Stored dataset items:
--------------------
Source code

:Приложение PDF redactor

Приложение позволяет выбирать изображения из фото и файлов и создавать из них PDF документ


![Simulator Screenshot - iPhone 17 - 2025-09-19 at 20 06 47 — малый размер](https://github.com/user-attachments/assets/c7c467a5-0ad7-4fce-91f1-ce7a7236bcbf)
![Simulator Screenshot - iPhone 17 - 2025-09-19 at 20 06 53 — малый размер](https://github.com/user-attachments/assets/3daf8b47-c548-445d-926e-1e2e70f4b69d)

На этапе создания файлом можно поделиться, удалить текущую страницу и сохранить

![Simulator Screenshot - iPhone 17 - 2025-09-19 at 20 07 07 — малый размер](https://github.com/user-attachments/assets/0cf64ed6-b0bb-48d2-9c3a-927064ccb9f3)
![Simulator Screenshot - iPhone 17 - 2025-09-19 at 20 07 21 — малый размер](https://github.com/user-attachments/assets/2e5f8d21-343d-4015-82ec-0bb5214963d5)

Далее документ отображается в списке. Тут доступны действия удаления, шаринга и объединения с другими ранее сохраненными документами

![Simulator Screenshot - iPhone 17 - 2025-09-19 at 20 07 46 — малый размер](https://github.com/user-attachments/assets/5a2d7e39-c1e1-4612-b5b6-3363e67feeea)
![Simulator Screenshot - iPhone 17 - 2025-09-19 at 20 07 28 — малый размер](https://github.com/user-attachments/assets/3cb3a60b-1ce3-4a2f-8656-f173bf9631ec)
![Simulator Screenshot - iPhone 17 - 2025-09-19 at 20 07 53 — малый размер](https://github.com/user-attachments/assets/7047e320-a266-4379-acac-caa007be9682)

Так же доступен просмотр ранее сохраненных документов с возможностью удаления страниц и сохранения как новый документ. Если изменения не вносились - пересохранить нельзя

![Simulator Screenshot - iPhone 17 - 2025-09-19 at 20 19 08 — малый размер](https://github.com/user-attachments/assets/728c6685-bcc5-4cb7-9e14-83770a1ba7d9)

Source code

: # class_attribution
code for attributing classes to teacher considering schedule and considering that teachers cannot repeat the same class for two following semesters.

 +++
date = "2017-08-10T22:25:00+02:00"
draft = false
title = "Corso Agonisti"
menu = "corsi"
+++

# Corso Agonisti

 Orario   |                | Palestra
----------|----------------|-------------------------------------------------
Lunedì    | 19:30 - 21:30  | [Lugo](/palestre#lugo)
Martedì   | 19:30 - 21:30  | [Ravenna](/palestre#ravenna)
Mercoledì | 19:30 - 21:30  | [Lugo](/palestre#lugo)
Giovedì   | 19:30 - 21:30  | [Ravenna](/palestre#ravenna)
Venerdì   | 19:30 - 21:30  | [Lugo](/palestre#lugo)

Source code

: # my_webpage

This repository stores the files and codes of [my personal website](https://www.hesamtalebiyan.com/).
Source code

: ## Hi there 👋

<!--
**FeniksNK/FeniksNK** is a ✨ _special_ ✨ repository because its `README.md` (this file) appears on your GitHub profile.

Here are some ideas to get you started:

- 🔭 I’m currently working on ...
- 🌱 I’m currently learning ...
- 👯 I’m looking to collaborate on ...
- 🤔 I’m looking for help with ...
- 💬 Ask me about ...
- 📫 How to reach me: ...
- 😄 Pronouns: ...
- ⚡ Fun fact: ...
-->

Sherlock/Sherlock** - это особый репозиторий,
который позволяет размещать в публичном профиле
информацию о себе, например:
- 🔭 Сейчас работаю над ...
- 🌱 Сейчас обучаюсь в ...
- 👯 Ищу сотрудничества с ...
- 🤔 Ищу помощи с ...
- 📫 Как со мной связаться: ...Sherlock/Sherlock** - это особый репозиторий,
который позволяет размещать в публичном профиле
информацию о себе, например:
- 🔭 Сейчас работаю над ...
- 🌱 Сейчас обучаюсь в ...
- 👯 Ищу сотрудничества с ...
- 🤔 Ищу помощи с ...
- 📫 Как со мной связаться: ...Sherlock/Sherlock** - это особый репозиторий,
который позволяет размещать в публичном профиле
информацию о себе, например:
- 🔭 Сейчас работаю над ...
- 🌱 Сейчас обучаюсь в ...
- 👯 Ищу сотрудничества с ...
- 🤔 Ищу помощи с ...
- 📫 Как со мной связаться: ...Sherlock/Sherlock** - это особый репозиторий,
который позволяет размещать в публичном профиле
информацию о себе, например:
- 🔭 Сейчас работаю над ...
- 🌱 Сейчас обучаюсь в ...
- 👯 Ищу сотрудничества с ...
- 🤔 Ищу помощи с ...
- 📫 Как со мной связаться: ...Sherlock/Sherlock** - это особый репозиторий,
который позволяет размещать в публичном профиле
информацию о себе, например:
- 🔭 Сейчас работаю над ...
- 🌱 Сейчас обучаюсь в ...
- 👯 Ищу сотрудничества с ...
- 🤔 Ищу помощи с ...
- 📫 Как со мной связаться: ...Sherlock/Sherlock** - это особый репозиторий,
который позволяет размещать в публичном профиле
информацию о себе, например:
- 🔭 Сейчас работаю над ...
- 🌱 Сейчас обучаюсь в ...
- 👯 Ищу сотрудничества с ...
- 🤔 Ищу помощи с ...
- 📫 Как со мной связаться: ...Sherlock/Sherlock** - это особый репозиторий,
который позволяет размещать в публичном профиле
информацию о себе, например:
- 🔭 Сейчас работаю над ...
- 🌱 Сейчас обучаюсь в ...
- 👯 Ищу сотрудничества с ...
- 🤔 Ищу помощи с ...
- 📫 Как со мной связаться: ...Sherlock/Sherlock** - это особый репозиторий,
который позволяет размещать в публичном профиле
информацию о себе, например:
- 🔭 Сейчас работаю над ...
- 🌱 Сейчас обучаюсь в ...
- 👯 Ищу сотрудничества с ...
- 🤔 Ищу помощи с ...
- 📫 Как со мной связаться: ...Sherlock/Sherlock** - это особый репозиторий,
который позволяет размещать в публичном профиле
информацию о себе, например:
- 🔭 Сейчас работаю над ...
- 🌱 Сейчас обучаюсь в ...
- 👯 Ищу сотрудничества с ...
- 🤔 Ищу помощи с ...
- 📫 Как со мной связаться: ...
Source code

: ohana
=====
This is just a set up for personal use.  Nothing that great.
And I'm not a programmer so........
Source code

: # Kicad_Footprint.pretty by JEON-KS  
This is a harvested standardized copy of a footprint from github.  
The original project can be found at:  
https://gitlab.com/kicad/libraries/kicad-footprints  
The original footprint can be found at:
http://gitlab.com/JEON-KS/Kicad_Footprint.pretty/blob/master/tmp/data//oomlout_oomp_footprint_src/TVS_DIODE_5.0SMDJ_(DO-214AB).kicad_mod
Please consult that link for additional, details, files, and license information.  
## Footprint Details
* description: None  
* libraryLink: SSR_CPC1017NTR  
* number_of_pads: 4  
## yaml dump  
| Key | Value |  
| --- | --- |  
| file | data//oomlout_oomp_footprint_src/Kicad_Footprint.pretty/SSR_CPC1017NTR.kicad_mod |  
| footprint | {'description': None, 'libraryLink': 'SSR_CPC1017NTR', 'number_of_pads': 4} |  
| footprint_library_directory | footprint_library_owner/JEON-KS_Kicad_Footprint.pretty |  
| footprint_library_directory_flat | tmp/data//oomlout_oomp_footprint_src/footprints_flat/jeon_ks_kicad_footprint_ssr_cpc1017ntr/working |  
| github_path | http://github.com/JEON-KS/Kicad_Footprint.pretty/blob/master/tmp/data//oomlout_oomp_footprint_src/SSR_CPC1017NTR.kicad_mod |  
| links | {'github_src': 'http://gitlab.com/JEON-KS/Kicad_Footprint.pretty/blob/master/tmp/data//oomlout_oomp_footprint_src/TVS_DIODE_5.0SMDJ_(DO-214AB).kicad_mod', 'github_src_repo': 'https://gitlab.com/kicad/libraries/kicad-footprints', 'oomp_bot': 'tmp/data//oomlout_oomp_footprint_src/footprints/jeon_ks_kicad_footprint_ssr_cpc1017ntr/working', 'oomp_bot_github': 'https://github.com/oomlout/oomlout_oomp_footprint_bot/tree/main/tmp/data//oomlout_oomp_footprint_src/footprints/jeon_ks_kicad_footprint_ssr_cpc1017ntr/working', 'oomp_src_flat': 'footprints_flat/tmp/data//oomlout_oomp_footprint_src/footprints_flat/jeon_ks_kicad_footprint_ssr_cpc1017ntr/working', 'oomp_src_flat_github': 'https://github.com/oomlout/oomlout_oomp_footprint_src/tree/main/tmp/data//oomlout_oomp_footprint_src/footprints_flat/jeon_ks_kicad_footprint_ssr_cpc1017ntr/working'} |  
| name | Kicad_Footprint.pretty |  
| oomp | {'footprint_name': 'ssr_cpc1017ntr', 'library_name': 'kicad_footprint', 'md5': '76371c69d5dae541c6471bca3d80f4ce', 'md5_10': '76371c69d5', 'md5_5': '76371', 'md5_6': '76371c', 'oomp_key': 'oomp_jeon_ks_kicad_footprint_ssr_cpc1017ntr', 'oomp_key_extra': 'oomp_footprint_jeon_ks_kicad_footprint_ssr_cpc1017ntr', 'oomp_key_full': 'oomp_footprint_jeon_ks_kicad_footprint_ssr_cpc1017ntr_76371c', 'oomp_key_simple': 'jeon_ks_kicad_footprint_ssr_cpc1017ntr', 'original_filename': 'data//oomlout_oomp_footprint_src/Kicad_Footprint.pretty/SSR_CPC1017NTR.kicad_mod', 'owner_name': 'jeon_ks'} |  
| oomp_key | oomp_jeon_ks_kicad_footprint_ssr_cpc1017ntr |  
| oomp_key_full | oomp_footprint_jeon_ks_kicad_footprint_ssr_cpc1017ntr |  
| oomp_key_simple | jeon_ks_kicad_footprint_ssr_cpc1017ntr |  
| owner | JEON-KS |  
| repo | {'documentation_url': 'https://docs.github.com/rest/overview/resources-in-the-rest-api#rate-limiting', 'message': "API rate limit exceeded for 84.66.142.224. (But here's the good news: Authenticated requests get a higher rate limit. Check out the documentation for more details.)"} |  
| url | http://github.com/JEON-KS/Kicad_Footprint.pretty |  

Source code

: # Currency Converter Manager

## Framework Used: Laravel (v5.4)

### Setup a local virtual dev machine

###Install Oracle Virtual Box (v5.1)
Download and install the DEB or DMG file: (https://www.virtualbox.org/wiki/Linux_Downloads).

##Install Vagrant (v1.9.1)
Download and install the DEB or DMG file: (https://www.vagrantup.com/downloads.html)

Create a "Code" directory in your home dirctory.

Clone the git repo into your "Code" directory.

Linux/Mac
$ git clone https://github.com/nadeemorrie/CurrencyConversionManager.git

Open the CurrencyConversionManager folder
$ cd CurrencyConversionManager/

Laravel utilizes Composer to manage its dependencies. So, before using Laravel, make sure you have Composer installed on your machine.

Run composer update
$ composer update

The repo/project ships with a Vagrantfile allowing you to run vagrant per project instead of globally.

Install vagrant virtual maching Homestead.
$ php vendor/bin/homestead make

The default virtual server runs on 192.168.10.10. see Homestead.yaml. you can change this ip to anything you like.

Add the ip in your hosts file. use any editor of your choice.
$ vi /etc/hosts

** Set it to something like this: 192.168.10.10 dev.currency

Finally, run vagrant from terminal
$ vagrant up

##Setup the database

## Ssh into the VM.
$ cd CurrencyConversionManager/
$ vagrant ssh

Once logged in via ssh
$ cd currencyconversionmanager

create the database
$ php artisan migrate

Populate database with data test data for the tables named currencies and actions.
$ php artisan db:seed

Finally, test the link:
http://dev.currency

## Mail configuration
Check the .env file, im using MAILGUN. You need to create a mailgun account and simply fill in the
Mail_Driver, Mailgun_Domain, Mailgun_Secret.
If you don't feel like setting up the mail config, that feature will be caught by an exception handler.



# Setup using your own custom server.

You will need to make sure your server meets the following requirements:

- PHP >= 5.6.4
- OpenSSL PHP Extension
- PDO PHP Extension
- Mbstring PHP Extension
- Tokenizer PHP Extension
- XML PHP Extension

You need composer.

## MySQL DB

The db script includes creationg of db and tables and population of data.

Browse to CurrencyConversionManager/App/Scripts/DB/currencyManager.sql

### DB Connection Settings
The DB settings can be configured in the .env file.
--------------------
Exercise directions ::
Lines from the first one above through the line containing "На этапе создания" are to be retyped exactly, both included, and nothing more.

Solution ::
Source code

:Приложение PDF redactor

Приложение позволяет выбирать изображения из фото и файлов и создавать из них PDF документ


![Simulator Screenshot - iPhone 17 - 2025-09-19 at 20 06 47 — малый размер](https://github.com/user-attachments/assets/c7c467a5-0ad7-4fce-91f1-ce7a7236bcbf)
![Simulator Screenshot - iPhone 17 - 2025-09-19 at 20 06 53 — малый размер](https://github.com/user-attachments/assets/3daf8b47-c548-445d-926e-1e2e70f4b69d)

На этапе создания файлом можно поделиться, удалить текущую страницу и сохранить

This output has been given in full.